A ARCA PARA OS IMPIOS: JULGAMENTO E
CONDENAÇÃO.
"Pela fé na
palavra de Deus, Noé foi avisado a respeito de acontecimentos imprevisíveis;
cheio de santo temor, construiu a arca para salvar a sua família. Pela fé ele
condenou o mundo e se tornou o herdeiro da justificação mediante a fé". (Hb
11,7).
Convém salientar
que os humanos daquela época estavam tão “entregues a si mesmo”, aos
cuidados do mundo – "Nos dias que precederam o dilúvio, comiam, bebiam,
casavam-se e davam-se em casamento, até o dia em que Noé entrou na arca.
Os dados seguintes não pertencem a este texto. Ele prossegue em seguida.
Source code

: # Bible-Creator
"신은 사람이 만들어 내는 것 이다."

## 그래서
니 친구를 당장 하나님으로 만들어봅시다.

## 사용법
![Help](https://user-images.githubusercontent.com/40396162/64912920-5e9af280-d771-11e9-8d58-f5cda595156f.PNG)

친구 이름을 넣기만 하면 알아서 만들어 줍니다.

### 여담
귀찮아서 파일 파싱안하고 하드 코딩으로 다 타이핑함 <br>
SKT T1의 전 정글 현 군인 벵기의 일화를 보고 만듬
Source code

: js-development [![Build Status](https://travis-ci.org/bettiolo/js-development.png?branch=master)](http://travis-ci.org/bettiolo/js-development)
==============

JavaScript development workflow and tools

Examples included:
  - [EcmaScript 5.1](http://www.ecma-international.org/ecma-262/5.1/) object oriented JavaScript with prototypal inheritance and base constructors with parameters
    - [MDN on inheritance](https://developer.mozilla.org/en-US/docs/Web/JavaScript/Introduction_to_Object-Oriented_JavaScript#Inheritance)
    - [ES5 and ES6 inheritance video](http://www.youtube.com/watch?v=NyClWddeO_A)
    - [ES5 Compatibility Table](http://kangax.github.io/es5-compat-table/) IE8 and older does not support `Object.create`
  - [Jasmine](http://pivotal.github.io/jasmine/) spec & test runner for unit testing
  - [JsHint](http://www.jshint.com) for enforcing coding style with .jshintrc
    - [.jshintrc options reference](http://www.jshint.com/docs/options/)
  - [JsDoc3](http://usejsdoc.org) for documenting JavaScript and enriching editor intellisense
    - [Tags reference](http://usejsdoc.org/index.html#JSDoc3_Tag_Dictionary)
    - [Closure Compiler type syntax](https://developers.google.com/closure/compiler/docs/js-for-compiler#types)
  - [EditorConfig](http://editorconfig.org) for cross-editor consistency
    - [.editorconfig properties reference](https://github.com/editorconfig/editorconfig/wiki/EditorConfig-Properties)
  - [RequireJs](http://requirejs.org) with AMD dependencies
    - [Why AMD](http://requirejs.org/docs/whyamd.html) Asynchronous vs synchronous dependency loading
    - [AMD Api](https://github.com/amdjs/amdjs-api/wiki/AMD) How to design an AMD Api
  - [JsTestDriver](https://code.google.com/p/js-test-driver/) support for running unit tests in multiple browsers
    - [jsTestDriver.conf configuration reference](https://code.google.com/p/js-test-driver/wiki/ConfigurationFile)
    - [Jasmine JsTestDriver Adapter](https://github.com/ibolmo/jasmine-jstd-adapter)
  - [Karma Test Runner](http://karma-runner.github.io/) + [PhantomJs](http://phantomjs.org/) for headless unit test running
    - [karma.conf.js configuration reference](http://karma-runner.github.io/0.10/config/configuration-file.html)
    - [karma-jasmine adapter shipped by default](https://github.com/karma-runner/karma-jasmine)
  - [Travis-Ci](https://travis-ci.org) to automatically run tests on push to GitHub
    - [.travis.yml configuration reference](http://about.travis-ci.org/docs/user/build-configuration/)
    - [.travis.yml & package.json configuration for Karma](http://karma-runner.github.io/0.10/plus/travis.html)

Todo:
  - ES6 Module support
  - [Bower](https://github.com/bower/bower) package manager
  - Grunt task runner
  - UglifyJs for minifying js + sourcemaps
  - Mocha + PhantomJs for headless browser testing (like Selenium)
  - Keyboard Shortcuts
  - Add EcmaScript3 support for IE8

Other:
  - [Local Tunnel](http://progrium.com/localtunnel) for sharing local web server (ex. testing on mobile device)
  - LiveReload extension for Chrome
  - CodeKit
E
os homens de nada sabiam, até o momento em que veio o dilúvio e os levou a
todos. Assim será também na volta do Filho do Homem". (Mt 24,38-39),
que não se aperceberam da sentença mortal que pairava sobre eles – "se não poupou o mundo antigo, e só
preservou oito pessoas, dentre as quais Noé, esse pregador da justiça, quando
desencadeou o dilúvio sobre um mundo de ímpios;" (2Pd 2,5).
É bom notar a
tipologia da arca como símbolo de Jesus - em Cristo a salvação para todos os
que nele creêm.
IV.
ENCERRADO O PRIMEIRO JULGAMENTO DA
HUMANIDADE.
Aparecia um novo mundo
– "E eis que pela tarde ela voltou, trazendo no bico uma folha verde de
oliveira. Assim Noé compreendeu que as águas tinham baixado sobre a
terra". (Gn 8,11).
Descia uma nova
família da arca – certamente não mais com entrara, pois quem testemunhara estas
maravilhas certamente não seria mais o mesmo. (“um homem não entra duas vezes
no mesmo rio; da segunda vez não é o mesmo homem nem o mesmo rio” – Heracílito
de Éfeso, séc. Vi aC.).
Temos, nesse
momento, a realização da primeira celebração no novo mundo - "E Noé
levantou um altar ao Senhor: tomou de todos os animais puros e de todas as aves
puras, e ofereceu-os em holocausto ao Senhor sobre o altar". (Gn
8,20).
O Senhor recebe,
aspira, e conclui: “Doravante, não mais amaldiçoarei a terra por causa do homem
porque os pensamentos do seu coração são maus desde a sua juventude, e não
ferirei mais todos os seres vivos, como o fiz.” – Gn 8,21.
“Através
do justo, Deus começa uma nova criação (comparar 9,1-7 com Gn 1,28-30). A nova
criação começa com uma oferta a Javé, que não deixa o homem ser dominado pelo
caos. Ele promete nunca mais destruir a sua criação: doravante, ele aceita a
ambigüidade humana (v. 21), que também é responsável pela ambigüidade do mundo
e da história. Experimenta-se a graça na estabilidade da ordem natural, não
obstante o contínuo pecar do homem.” – Bíblia
Pastoral.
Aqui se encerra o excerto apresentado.